А вот как танк становится частью тела:
Я с детства привязан к танку. Я знаю, его броня
от всякой печали и немощи охраняет меня.
Пусть оторвут мне ноги, и я поползу гремя
На гусеницах, и пушка-фаллос будет стоять стоймя.
А вот отстранённое описание в духе поэтики Иосифа Бродского — из цикла «Лекция по географии»:
Полуостров влечёт полоумных. Все, что начинается с «полу»,
например, полушубок и полумесяц. В среднюю школу
полуграмотных строем ведут преподать урок.
Знай свой шесток — урок бывает жесток.
...
Всё, что выдаётся в море, просится в пасть к пирату.
Всё, что легко захватить, уже готово к захвату.
Говори на своем языке или молчи на чужом.
Перешеек, что горло — легко перерезать ножом.
Но эта, условно верно описательная, поэтика легко травестируется уже полной фантасмагорией:
Плывёт фрегат. На мачте Андреевский флаг.
Вдали видны острова. Адмирал смотрит в трубу.
Так вот он какой — Архипелаг ГУЛАГ
Возвышается над водой!
Вот елочки у Кремлевской стены.
И вышки видны, и бараки видны.
И Ленин такой себе молодой
лежит в хрустальном гробу
с посмертной думой во лбу.
— но прочитывается эта фантасмагория не в иронической культуре палимпсестного, игрового, многослойного и тотально иронического постмодернистского дискурса, а как реальная геополитическая гипербола, в которой пристрелялись друг к другу и давешние мечты о мытье сапог в Индийском океане, и недавняя сочинская олимпиада; стихотворение завершается так:
На лагерной вышке стоит папуас,
на плече у него какаду.
Как кузнечик стрекочет дружок-пулемёт,
стриптизёрша танцует у всех на виду.
А если в тропиках был бы лёд,
тут был бы балет на льду.
А вот действительно ценна и оригинальна эта книга — не литературными, или стилистическими, или историческими пересечениями с чем-то давно известным, а притчами. Приведу ту, что ближе к финалу:
Хочешь власти? Тогда до самого края иди.
Как Пушкин писал, — вином и злобою упоен,
иди, не думай, что ждёт тебя впереди,
до самого края иди, до самой реки времён.
Дойдёшь до самого края — увидишь, друг:
рыба власти в реке времён — хоть руками ее лови.
Поймаешь, но не удержишь — выскользнет власть из рук.
Поглядишь на ладони свои, а они — в крови.
И самый финал, обращение к Агнцу Божию, но с неверием в возможность выхода из замкнутого круга войны:
Агнец Божий, ягненок, положенный на алтарь,
настало военное время. От земли поднимается гарь.

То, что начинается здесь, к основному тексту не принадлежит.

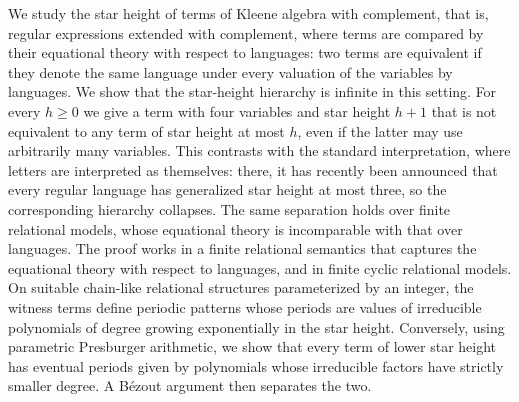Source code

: We study the star height of terms of Kleene algebra with complement, that is, regular expressions extended with complement, where terms are compared by their equational theory with respect to languages: two terms are equivalent if they denote the same language under every valuation of the variables by languages.
We show that the star-height hierarchy is infinite in this setting.
For every $h \ge 0$ we give a term with four variables and star height $h+1$ that is not equivalent to any term of star height at most $h$, even if the latter may use arbitrarily many variables.
This contrasts with the standard interpretation, where letters are interpreted as themselves: there, it has recently been announced that every regular language has generalized star height at most three, so the corresponding hierarchy collapses.
The same separation holds over finite relational models, whose equational theory is incomparable with that over languages.
The proof works in a finite relational semantics that captures the equational theory with respect to languages, and in finite cyclic relational models.
On suitable chain-like relational structures parameterized by an integer, the witness terms define periodic patterns whose periods are values of irreducible polynomials of degree growing exponentially in the star height.
Conversely, using parametric Presburger arithmetic, we show that every term of lower star height has eventual periods given by polynomials whose irreducible factors have strictly smaller degree.
A B\'{e}zout argument then separates the two.
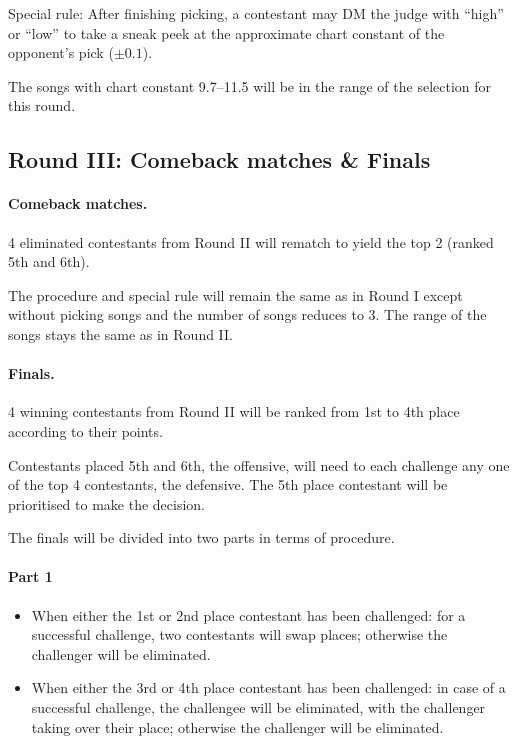 \documentclass{article}
\newcommand{\alert}[1]{{\color{red} #1}}
\newcommand{\srbgcolor}{red!40}
\newcommand{\specialrule}[1]{\hfuzz=100pt  %
	\colorbox{\srbgcolor}{\parbox{\textwidth}{#1}}}
\begin{document}
\specialrule{
	Special rule: After finishing picking,
	a contestant may DM the judge with ``high'' or ``low''
	to take a sneak peek at
	the approximate chart constant of the opponent's pick
	($\pm0.1$).
}

\nopagebreak

\alert{
	The songs with chart constant 9.7--11.5
	will be in the range of the selection for this round.
}

\subsection{Round III: Comeback %
	matches \& Finals}

\paragraph{Comeback matches.}
4 eliminated contestants
from Round II will rematch to yield the top 2
(ranked 5th and 6th).

The procedure and \colorbox{\srbgcolor}{special rule}
will remain the same as in Round I
except without picking songs
and the number of songs reduces to 3.
The range of the songs stays the same as in Round II.

\paragraph{Finals.}
4 winning contestants from Round II
will be ranked from 1st to 4th place
according to their points.

Contestants placed 5th and 6th, the offensive,
will need to each challenge any
one of the top 4 contestants, the defensive.
The 5th place contestant will be prioritised to make the decision.

The finals will be divided into two parts in terms of procedure.

\paragraph{Part 1}

\begin{itemize}
	\item When either the 1st or 2nd place contestant has been challenged:
	      for a successful challenge, two contestants will swap places;
	      otherwise the challenger will be eliminated.

	\item When either the 3rd or 4th place contestant has been challenged:
	      in case of a successful challenge,
	      the challengee  %
	      will be eliminated, with the challenger taking over  %
	      their place;
	      otherwise the challenger will be eliminated.
\end{itemize}
\end{document}
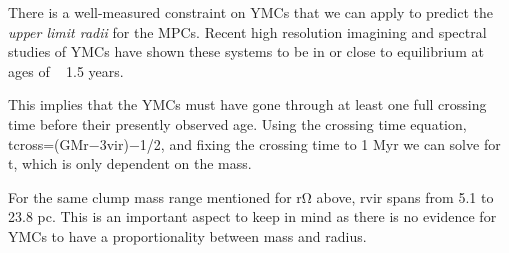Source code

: There is a well-measured constraint on YMCs that we can apply to predict the \textit{upper limit radii} for the MPCs. Recent high resolution imagining and spectral studies of YMCs have shown these systems to be in or close to equilibrium at ages of ~ 1.5  years. \cite{Darwin_1900}

This implies that the YMCs must have gone through at least one full crossing time before their presently observed age. Using the crossing time equation, tcross=(GMr−3vir)−1/2, and fixing the crossing time to 1 Myr we can solve for t, which is only dependent on the mass. \cite{1999}

For the same clump mass range mentioned for rΩ above, rvir spans from 5.1 to 23.8 pc. This is an important aspect to keep in mind as there is no evidence for YMCs to have a proportionality between mass and radius. \cite{Bedini_2013}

Дай нам мир, мы сыты вечным огнем.
Мы снова войну начнем.
Dona nobis pacem. Amen.
Нельзя сказать, что это антивоенные стихи. Нельзя сказать, что это стихи одной из сторон, пусть и мелькает местами образ тёмной и пустой Европы. Нельзя сказать, что это стихи другой из сторон, пусть и мелькает местами образ злой и коварной России. Но больше абстракций — правители, солдаты, война как беда, война как образ жизни — удивительный, по сути, образ жизни — для Украины, на территории которой в былые времена разыгрывались более крупные военные сюжеты, решались судьбы Европы и мира, а не происходили локальные стычки заради политического или экономического самоопределения (или перераспределения) территорий.
Это не героическая книга. В смысле воспевания подвигов героев. Но героическая совсем в другом ключе.
Можно сказать, что поэт на этой войне стоит в строю (а место поэта в строю на этой конкретной войне — не с теми, кто прав, а над схваткой), и иже книга попадёт не на стол тылового интеллигента, а прямо на театр военных действий, то, возможно и там она подтолкнёт бойца задуматься на тему бессмысленности следующего выстрела, отменит какую-нибудь провокацию, однако поэзия никого ни в чём не переубедит. Хотя иногда — и при нашей жизни тоже — казалось, что поэзия может и это. И сейчас кажется.